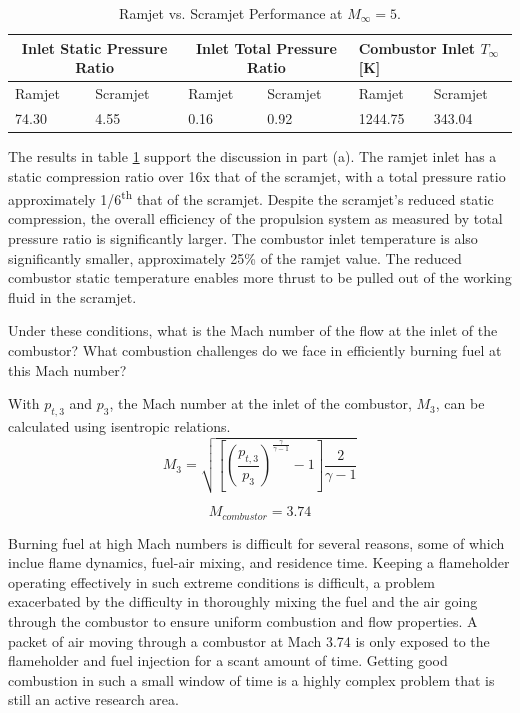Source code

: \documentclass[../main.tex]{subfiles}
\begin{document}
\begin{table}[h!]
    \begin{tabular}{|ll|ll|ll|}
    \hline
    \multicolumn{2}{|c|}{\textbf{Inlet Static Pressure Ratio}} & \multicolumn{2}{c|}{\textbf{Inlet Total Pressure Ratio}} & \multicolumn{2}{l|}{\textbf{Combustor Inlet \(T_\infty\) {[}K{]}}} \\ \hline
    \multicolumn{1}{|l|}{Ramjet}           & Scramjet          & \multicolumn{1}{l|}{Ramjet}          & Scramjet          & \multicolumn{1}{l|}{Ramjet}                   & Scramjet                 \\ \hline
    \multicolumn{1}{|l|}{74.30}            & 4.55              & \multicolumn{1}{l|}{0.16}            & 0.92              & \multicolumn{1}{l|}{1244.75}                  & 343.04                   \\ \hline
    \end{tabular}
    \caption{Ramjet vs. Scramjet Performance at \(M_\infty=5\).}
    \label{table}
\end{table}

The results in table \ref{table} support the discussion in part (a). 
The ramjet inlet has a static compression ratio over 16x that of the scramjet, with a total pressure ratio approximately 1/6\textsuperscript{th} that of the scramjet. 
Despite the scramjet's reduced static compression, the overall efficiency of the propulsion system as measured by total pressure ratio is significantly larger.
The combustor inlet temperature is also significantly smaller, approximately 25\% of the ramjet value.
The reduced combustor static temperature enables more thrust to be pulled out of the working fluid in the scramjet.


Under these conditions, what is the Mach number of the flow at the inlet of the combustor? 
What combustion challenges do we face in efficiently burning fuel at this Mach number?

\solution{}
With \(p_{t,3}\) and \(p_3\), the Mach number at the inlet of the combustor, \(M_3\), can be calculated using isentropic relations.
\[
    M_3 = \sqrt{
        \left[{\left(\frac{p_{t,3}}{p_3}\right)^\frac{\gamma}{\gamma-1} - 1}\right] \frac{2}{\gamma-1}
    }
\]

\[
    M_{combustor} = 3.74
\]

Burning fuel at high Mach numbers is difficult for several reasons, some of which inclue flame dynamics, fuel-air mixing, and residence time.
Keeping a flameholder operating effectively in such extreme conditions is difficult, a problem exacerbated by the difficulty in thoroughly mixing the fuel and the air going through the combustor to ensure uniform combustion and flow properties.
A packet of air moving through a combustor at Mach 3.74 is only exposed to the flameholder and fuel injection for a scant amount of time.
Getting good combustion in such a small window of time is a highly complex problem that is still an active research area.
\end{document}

-*-*-

Write out exactly the lines that fall from the line with "Despite the scramjet's" to the line with "The combustor inlet" in the records above, keeping both ends.

--- ANSWER TO THE PROBLEM ---
Despite the scramjet's reduced static compression, the overall efficiency of the propulsion system as measured by total pressure ratio is significantly larger.
The combustor inlet temperature is also significantly smaller, approximately 25\% of the ramjet value.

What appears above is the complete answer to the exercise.